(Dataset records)
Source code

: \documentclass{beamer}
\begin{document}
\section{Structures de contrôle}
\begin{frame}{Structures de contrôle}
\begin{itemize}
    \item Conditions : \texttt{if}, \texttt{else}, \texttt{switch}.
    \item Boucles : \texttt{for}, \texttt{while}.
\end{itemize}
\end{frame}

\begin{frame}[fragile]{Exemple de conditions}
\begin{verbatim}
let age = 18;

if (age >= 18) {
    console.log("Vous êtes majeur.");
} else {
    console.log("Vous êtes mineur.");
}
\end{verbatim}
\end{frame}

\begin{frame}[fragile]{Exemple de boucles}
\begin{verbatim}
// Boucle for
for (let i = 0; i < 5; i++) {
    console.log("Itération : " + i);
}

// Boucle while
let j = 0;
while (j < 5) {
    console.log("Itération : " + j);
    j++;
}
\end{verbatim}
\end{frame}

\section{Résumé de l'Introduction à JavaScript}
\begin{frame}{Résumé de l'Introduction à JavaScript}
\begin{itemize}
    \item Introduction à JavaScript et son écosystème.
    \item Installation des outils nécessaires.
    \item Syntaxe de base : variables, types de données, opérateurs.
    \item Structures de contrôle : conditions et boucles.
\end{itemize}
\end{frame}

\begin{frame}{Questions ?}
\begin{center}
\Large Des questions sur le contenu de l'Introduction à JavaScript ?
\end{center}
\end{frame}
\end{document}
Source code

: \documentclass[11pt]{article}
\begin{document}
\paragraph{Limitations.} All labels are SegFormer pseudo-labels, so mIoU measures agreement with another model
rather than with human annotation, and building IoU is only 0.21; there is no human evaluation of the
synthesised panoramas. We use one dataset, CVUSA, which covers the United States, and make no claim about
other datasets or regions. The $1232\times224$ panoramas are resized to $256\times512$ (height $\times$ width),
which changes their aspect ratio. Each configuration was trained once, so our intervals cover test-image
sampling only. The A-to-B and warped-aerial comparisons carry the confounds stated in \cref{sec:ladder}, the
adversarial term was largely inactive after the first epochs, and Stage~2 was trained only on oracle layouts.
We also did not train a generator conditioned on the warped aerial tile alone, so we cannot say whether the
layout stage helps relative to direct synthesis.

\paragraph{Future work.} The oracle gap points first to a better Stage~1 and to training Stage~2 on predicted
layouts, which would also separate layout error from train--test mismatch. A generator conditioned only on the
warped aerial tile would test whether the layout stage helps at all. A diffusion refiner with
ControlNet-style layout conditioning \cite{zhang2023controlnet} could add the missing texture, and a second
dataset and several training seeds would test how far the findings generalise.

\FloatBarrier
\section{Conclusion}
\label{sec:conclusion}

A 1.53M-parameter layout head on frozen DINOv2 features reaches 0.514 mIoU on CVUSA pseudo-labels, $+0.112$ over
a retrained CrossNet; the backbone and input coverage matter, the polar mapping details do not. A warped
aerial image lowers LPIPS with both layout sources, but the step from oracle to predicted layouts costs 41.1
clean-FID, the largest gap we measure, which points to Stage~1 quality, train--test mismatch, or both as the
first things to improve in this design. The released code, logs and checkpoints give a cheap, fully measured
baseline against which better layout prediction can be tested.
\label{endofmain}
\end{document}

What to produce:
The answer must be the full data, repeated word for word.

Output below:
Source code

: \documentclass{beamer}
\begin{document}
\section{Structures de contrôle}
\begin{frame}{Structures de contrôle}
\begin{itemize}
    \item Conditions : \texttt{if}, \texttt{else}, \texttt{switch}.
    \item Boucles : \texttt{for}, \texttt{while}.
\end{itemize}
\end{frame}

\begin{frame}[fragile]{Exemple de conditions}
\begin{verbatim}
let age = 18;

if (age >= 18) {
    console.log("Vous êtes majeur.");
} else {
    console.log("Vous êtes mineur.");
}
\end{verbatim}
\end{frame}

\begin{frame}[fragile]{Exemple de boucles}
\begin{verbatim}
// Boucle for
for (let i = 0; i < 5; i++) {
    console.log("Itération : " + i);
}

// Boucle while
let j = 0;
while (j < 5) {
    console.log("Itération : " + j);
    j++;
}
\end{verbatim}
\end{frame}

\section{Résumé de l'Introduction à JavaScript}
\begin{frame}{Résumé de l'Introduction à JavaScript}
\begin{itemize}
    \item Introduction à JavaScript et son écosystème.
    \item Installation des outils nécessaires.
    \item Syntaxe de base : variables, types de données, opérateurs.
    \item Structures de contrôle : conditions et boucles.
\end{itemize}
\end{frame}

\begin{frame}{Questions ?}
\begin{center}
\Large Des questions sur le contenu de l'Introduction à JavaScript ?
\end{center}
\end{frame}
\end{document}
Source code

: \documentclass[11pt]{article}
\begin{document}
\paragraph{Limitations.} All labels are SegFormer pseudo-labels, so mIoU measures agreement with another model
rather than with human annotation, and building IoU is only 0.21; there is no human evaluation of the
synthesised panoramas. We use one dataset, CVUSA, which covers the United States, and make no claim about
other datasets or regions. The $1232\times224$ panoramas are resized to $256\times512$ (height $\times$ width),
which changes their aspect ratio. Each configuration was trained once, so our intervals cover test-image
sampling only. The A-to-B and warped-aerial comparisons carry the confounds stated in \cref{sec:ladder}, the
adversarial term was largely inactive after the first epochs, and Stage~2 was trained only on oracle layouts.
We also did not train a generator conditioned on the warped aerial tile alone, so we cannot say whether the
layout stage helps relative to direct synthesis.

\paragraph{Future work.} The oracle gap points first to a better Stage~1 and to training Stage~2 on predicted
layouts, which would also separate layout error from train--test mismatch. A generator conditioned only on the
warped aerial tile would test whether the layout stage helps at all. A diffusion refiner with
ControlNet-style layout conditioning \cite{zhang2023controlnet} could add the missing texture, and a second
dataset and several training seeds would test how far the findings generalise.

\FloatBarrier
\section{Conclusion}
\label{sec:conclusion}

A 1.53M-parameter layout head on frozen DINOv2 features reaches 0.514 mIoU on CVUSA pseudo-labels, $+0.112$ over
a retrained CrossNet; the backbone and input coverage matter, the polar mapping details do not. A warped
aerial image lowers LPIPS with both layout sources, but the step from oracle to predicted layouts costs 41.1
clean-FID, the largest gap we measure, which points to Stage~1 quality, train--test mismatch, or both as the
first things to improve in this design. The released code, logs and checkpoints give a cheap, fully measured
baseline against which better layout prediction can be tested.
\label{endofmain}
\end{document}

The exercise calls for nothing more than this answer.